### TASK PROMPT
Please tally the lines in the records that include the word "נבדוק" and answer with the bare number.

### SUPPLIED RECORDS
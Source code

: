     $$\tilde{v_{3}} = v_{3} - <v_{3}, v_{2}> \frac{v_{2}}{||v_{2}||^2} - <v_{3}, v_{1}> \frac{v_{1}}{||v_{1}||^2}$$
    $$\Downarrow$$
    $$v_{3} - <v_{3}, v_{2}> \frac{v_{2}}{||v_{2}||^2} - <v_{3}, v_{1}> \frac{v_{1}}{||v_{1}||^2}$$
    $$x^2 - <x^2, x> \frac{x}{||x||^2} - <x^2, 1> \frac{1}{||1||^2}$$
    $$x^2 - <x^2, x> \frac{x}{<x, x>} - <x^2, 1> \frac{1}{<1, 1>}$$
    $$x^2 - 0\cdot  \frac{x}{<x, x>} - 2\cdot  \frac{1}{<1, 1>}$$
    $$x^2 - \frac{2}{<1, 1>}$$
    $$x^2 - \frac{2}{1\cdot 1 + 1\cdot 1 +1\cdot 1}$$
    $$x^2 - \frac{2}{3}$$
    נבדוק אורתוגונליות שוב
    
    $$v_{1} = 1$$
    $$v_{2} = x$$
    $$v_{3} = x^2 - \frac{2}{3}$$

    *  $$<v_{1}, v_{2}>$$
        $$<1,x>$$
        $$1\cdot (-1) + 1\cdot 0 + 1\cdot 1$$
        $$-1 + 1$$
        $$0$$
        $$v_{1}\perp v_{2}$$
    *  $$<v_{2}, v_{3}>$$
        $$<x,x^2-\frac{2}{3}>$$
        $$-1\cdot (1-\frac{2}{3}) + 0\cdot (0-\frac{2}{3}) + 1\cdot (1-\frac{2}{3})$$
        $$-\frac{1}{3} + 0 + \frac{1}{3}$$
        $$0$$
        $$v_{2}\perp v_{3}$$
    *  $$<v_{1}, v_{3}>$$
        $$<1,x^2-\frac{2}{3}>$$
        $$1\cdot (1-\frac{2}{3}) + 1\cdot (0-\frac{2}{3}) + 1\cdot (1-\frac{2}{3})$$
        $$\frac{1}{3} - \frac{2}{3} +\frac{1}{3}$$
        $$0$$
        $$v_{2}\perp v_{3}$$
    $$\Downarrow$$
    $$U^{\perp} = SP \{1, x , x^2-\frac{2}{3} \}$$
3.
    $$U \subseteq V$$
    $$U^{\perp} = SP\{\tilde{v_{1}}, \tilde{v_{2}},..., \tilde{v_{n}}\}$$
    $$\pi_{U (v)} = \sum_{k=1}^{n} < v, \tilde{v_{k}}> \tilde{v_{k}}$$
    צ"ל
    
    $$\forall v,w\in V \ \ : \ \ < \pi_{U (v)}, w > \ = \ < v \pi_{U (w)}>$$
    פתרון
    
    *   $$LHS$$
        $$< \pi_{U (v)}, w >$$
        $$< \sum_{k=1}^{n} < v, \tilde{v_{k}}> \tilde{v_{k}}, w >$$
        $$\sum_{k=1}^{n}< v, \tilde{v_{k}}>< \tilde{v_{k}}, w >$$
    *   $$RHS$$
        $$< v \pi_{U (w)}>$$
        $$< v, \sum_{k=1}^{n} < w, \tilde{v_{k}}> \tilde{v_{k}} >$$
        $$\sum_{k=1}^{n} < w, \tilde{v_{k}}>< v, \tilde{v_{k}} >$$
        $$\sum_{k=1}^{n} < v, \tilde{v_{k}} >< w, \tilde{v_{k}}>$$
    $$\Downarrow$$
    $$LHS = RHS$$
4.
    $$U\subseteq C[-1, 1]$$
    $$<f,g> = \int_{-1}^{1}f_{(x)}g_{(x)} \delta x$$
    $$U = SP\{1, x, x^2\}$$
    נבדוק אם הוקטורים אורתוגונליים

### FINISHED EXERCISE
2